(INSTRUCTIONS TO FOLLOW): For each line below with the word "only", write out a copy.

(THE DATA):
-*-*-

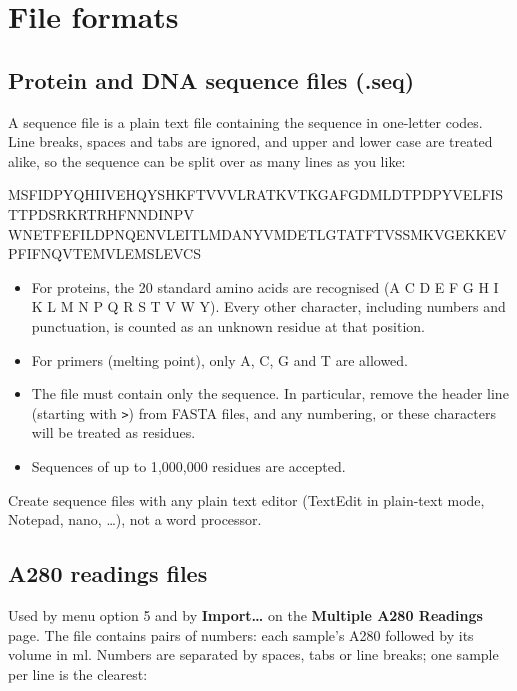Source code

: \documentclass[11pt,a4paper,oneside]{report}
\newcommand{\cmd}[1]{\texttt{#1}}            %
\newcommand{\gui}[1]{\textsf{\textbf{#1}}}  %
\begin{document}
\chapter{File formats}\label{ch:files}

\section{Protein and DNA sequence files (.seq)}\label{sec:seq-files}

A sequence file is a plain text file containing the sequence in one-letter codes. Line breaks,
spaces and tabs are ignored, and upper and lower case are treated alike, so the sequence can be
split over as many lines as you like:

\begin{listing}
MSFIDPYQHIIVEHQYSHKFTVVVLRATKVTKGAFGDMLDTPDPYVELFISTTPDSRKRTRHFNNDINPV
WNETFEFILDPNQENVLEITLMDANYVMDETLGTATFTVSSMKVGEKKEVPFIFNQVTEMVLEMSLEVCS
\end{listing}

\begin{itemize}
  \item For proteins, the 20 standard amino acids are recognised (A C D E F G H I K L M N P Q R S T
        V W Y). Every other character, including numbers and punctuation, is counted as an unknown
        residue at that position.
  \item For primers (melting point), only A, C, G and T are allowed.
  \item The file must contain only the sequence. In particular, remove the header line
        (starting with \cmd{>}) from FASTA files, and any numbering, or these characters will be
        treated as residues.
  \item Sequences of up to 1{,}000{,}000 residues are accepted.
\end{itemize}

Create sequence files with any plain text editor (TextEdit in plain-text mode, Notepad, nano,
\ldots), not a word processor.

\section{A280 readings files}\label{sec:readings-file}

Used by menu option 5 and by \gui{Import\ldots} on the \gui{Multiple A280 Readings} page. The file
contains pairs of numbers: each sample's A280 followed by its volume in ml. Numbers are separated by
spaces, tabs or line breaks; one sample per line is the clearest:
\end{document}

-*-*-

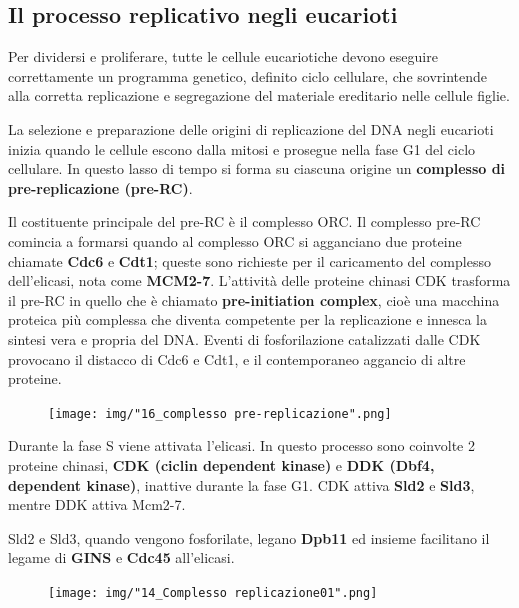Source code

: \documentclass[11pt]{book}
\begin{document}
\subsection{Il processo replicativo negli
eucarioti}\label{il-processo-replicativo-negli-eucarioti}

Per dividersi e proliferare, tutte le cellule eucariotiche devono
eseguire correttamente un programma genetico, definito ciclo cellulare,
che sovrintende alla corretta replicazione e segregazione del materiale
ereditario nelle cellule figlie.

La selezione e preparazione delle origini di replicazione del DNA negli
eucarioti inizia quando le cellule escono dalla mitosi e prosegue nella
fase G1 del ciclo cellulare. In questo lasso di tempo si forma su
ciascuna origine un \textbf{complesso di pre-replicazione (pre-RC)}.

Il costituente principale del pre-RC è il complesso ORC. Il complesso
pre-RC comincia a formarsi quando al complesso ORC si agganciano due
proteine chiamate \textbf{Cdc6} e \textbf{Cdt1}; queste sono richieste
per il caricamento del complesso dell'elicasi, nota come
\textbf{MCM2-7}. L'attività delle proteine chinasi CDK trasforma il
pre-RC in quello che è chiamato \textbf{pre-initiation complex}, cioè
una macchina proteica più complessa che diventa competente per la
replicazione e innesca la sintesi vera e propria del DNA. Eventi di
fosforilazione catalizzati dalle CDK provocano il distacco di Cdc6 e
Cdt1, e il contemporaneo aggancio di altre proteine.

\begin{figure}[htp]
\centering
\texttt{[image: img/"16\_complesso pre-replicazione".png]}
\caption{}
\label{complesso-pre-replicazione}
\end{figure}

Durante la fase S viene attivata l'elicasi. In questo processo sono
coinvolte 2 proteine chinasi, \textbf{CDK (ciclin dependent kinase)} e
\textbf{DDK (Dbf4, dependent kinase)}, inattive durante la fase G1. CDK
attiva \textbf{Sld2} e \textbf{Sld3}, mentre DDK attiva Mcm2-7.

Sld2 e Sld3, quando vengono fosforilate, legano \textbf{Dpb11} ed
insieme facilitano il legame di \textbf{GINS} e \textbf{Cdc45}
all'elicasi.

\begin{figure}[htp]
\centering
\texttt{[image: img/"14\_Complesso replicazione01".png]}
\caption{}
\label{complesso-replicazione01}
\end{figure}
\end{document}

-*-*-

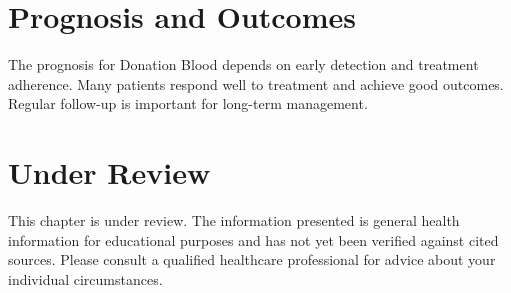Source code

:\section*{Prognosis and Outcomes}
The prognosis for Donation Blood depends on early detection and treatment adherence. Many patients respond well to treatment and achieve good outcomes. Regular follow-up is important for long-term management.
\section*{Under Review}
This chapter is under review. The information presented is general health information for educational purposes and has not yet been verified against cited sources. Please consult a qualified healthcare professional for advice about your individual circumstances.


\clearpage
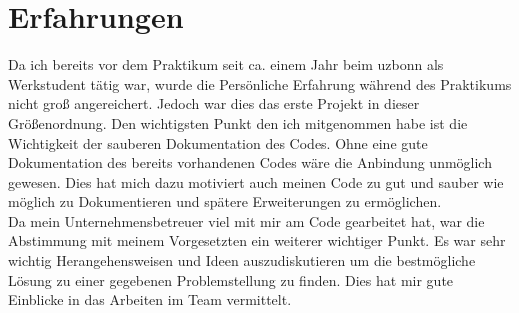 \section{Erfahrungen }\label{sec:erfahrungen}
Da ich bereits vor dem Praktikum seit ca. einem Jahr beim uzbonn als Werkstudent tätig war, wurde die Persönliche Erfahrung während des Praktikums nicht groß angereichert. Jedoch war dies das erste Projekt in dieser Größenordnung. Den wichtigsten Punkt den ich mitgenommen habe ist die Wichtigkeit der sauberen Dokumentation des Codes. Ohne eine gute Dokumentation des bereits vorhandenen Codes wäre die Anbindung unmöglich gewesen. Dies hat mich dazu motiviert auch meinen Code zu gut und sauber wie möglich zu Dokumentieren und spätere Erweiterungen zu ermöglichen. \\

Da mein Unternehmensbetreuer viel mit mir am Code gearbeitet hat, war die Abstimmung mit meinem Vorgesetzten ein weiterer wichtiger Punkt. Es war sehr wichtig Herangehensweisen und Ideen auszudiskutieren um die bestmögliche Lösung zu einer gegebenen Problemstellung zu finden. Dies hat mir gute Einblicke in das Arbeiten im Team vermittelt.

-*-*-

(RESULT):
  \item For primers (melting point), only A, C, G and T are allowed.
  \item The file must contain only the sequence. In particular, remove the header line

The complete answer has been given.